RECORDS PROVIDED Start Marker
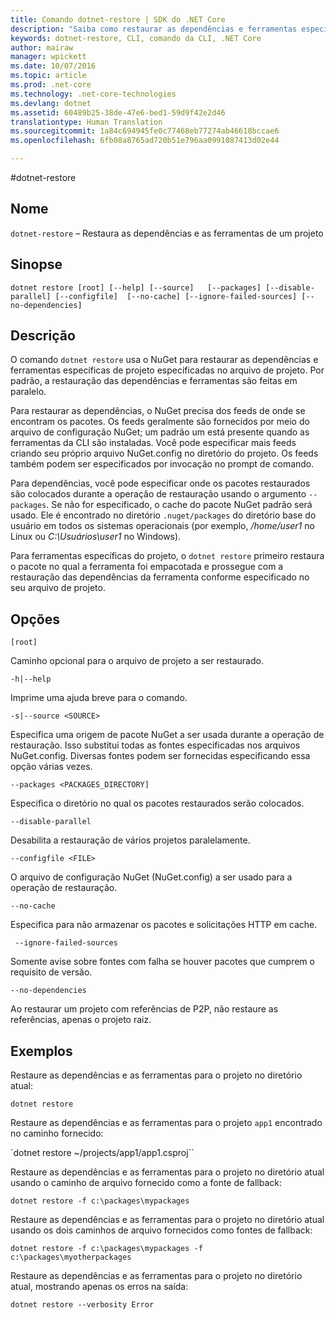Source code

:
 ```yaml
---
title: Comando dotnet-restore | SDK do .NET Core
description: "Saiba como restaurar as dependências e ferramentas específicas de projeto com o comando de dotnet restore"
keywords: dotnet-restore, CLI, comando da CLI, .NET Core
author: mairaw
manager: wpickett
ms.date: 10/07/2016
ms.topic: article
ms.prod: .net-core
ms.technology: .net-core-technologies
ms.devlang: dotnet
ms.assetid: 60489b25-38de-47e6-bed1-59d9f42e2d46
translationtype: Human Translation
ms.sourcegitcommit: 1a84c694945fe0c77468eb77274ab46618bccae6
ms.openlocfilehash: 6fb08a8765ad720b51e796aa0991087413d02e44

---
```


#<a name="dotnet-restore"></a>dotnet-restore

## <a name="name"></a>Nome

`dotnet-restore` – Restaura as dependências e as ferramentas de um projeto

## <a name="synopsis"></a>Sinopse

`dotnet restore [root] [--help] [--source]  
    [--packages] [--disable-parallel] [--configfile] 
    [--no-cache] [--ignore-failed-sources] [--no-dependencies]`

## <a name="description"></a>Descrição

O comando `dotnet restore` usa o NuGet para restaurar as dependências e ferramentas específicas de projeto especificadas no arquivo de projeto. Por padrão, a restauração das dependências e ferramentas são feitas em paralelo.

Para restaurar as dependências, o NuGet precisa dos feeds de onde se encontram os pacotes. Os feeds geralmente são fornecidos por meio do arquivo de configuração NuGet; um padrão um está presente quando as ferramentas da CLI são instaladas. Você pode especificar mais feeds criando seu próprio arquivo NuGet.config no diretório do projeto. Os feeds também podem ser especificados por invocação no prompt de comando. 

Para dependências, você pode especificar onde os pacotes restaurados são colocados durante a operação de restauração usando o argumento `--packages`. Se não for especificado, o cache do pacote NuGet padrão será usado. Ele é encontrado no diretório `.nuget/packages` do diretório base do usuário em todos os sistemas operacionais (por exemplo, */home/user1* no Linux ou *C:\Usuários\user1* no Windows).

Para ferramentas específicas do projeto, o `dotnet restore` primeiro restaura o pacote no qual a ferramenta foi empacotada e prossegue com a restauração das dependências da ferramenta conforme especificado no seu arquivo de projeto.

## <a name="options"></a>Opções

`[root]` 
    
Caminho opcional para o arquivo de projeto a ser restaurado. 

`-h|--help`

Imprime uma ajuda breve para o comando.

`-s|--source <SOURCE>`

Especifica uma origem de pacote NuGet a ser usada durante a operação de restauração. Isso substitui todas as fontes especificadas nos arquivos NuGet.config. Diversas fontes podem ser fornecidas especificando essa opção várias vezes.

`--packages <PACKAGES_DIRECTORY]`

Especifica o diretório no qual os pacotes restaurados serão colocados. 

`--disable-parallel`

Desabilita a restauração de vários projetos paralelamente. 

`--configfile <FILE>`

O arquivo de configuração NuGet (NuGet.config) a ser usado para a operação de restauração.

`--no-cache`

Especifica para não armazenar os pacotes e solicitações HTTP em cache.

` --ignore-failed-sources`

Somente avise sobre fontes com falha se houver pacotes que cumprem o requisito de versão.

`--no-dependencies`

Ao restaurar um projeto com referências de P2P, não restaure as referências, apenas o projeto raiz. 

## <a name="examples"></a>Exemplos

Restaure as dependências e as ferramentas para o projeto no diretório atual:

`dotnet restore` 

Restaure as dependências e as ferramentas para o projeto `app1` encontrado no caminho fornecido:

`dotnet restore ~/projects/app1/app1.csproj``
    
Restaure as dependências e as ferramentas para o projeto no diretório atual usando o caminho de arquivo fornecido como a fonte de fallback:

`dotnet restore -f c:\packages\mypackages` 

Restaure as dependências e as ferramentas para o projeto no diretório atual usando os dois caminhos de arquivo fornecidos como fontes de fallback:

`dotnet restore -f c:\packages\mypackages -f c:\packages\myotherpackages` 

Restaure as dependências e as ferramentas para o projeto no diretório atual, mostrando apenas os erros na saída:

`dotnet restore --verbosity Error`



<!--HONumber=Nov16_HO3-->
RECORDS PROVIDED End Marker
**INSTRUCTIONS TO FOLLOW:**
If a record contains a picture, leave the picture out; repeat the record itself exactly.

**SOLUTION TO THE PROBLEM:**
Source code

:
 ```yaml
---
title: Comando dotnet-restore | SDK do .NET Core
description: "Saiba como restaurar as dependências e ferramentas específicas de projeto com o comando de dotnet restore"
keywords: dotnet-restore, CLI, comando da CLI, .NET Core
author: mairaw
manager: wpickett
ms.date: 10/07/2016
ms.topic: article
ms.prod: .net-core
ms.technology: .net-core-technologies
ms.devlang: dotnet
ms.assetid: 60489b25-38de-47e6-bed1-59d9f42e2d46
translationtype: Human Translation
ms.sourcegitcommit: 1a84c694945fe0c77468eb77274ab46618bccae6
ms.openlocfilehash: 6fb08a8765ad720b51e796aa0991087413d02e44

---
```


#<a name="dotnet-restore"></a>dotnet-restore

## <a name="name"></a>Nome

`dotnet-restore` – Restaura as dependências e as ferramentas de um projeto

## <a name="synopsis"></a>Sinopse

`dotnet restore [root] [--help] [--source]  
    [--packages] [--disable-parallel] [--configfile] 
    [--no-cache] [--ignore-failed-sources] [--no-dependencies]`

## <a name="description"></a>Descrição

O comando `dotnet restore` usa o NuGet para restaurar as dependências e ferramentas específicas de projeto especificadas no arquivo de projeto. Por padrão, a restauração das dependências e ferramentas são feitas em paralelo.

Para restaurar as dependências, o NuGet precisa dos feeds de onde se encontram os pacotes. Os feeds geralmente são fornecidos por meio do arquivo de configuração NuGet; um padrão um está presente quando as ferramentas da CLI são instaladas. Você pode especificar mais feeds criando seu próprio arquivo NuGet.config no diretório do projeto. Os feeds também podem ser especificados por invocação no prompt de comando. 

Para dependências, você pode especificar onde os pacotes restaurados são colocados durante a operação de restauração usando o argumento `--packages`. Se não for especificado, o cache do pacote NuGet padrão será usado. Ele é encontrado no diretório `.nuget/packages` do diretório base do usuário em todos os sistemas operacionais (por exemplo, */home/user1* no Linux ou *C:\Usuários\user1* no Windows).

Para ferramentas específicas do projeto, o `dotnet restore` primeiro restaura o pacote no qual a ferramenta foi empacotada e prossegue com a restauração das dependências da ferramenta conforme especificado no seu arquivo de projeto.

## <a name="options"></a>Opções

`[root]` 
    
Caminho opcional para o arquivo de projeto a ser restaurado. 

`-h|--help`

Imprime uma ajuda breve para o comando.

`-s|--source <SOURCE>`

Especifica uma origem de pacote NuGet a ser usada durante a operação de restauração. Isso substitui todas as fontes especificadas nos arquivos NuGet.config. Diversas fontes podem ser fornecidas especificando essa opção várias vezes.

`--packages <PACKAGES_DIRECTORY]`

Especifica o diretório no qual os pacotes restaurados serão colocados. 

`--disable-parallel`

Desabilita a restauração de vários projetos paralelamente. 

`--configfile <FILE>`

O arquivo de configuração NuGet (NuGet.config) a ser usado para a operação de restauração.

`--no-cache`

Especifica para não armazenar os pacotes e solicitações HTTP em cache.

` --ignore-failed-sources`

Somente avise sobre fontes com falha se houver pacotes que cumprem o requisito de versão.

`--no-dependencies`

Ao restaurar um projeto com referências de P2P, não restaure as referências, apenas o projeto raiz. 

## <a name="examples"></a>Exemplos

Restaure as dependências e as ferramentas para o projeto no diretório atual:

`dotnet restore` 

Restaure as dependências e as ferramentas para o projeto `app1` encontrado no caminho fornecido:

`dotnet restore ~/projects/app1/app1.csproj``
    
Restaure as dependências e as ferramentas para o projeto no diretório atual usando o caminho de arquivo fornecido como a fonte de fallback:

`dotnet restore -f c:\packages\mypackages` 

Restaure as dependências e as ferramentas para o projeto no diretório atual usando os dois caminhos de arquivo fornecidos como fontes de fallback:

`dotnet restore -f c:\packages\mypackages -f c:\packages\myotherpackages` 

Restaure as dependências e as ferramentas para o projeto no diretório atual, mostrando apenas os erros na saída:

`dotnet restore --verbosity Error`



<!--HONumber=Nov16_HO3-->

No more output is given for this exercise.